### Work request
Using the records underneath, tally the lines where the word "질문하면" appears and please give only the count.

Given data below:

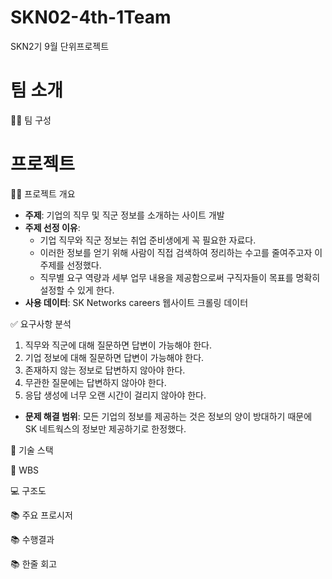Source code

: # SKN02-4th-1Team
SKN2기 9월 단위프로젝트

#  팀 소개
👩‍🏫 팀 구성



#  프로젝트

👨‍🏫 프로젝트 개요
- **주제**: 기업의 직무 및 직군 정보를 소개하는 사이트 개발
- **주제 선정 이유**:
    - 기업 직무와 직군 정보는 취업 준비생에게 꼭 필요한 자료다.
    - 이러한 정보를 얻기 위해 사람이 직접 검색하여 정리하는 수고를 줄여주고자 이 주제를 선정했다.
    - 직무별 요구 역량과 세부 업무 내용을 제공함으로써 구직자들이 목표를 명확히 설정할 수 있게 한다.
- **사용 데이터**: SK Networks careers 웹사이트 크롤링 데이터

✅ 요구사항 분석
1. 직무와 직군에 대해 질문하면 답변이 가능해야 한다.
2. 기업 정보에 대해 질문하면 답변이 가능해야 한다.
3. 존재하지 않는 정보로 답변하지 않아야 한다.
4. 무관한 질문에는 답변하지 않아야 한다.
5. 응답 생성에 너무 오랜 시간이 걸리지 않아야 한다.
- **문제 해결 범위**: 모든 기업의 정보를 제공하는 것은 정보의 양이 방대하기 때문에 SK 네트웍스의 정보만 제공하기로 한정했다.


🔨 기술 스택


📝 WBS



💻 구조도


📚 주요 프로시저


📚 수행결과


📚 한줄 회고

End of Given data.

### Solution to this problem
2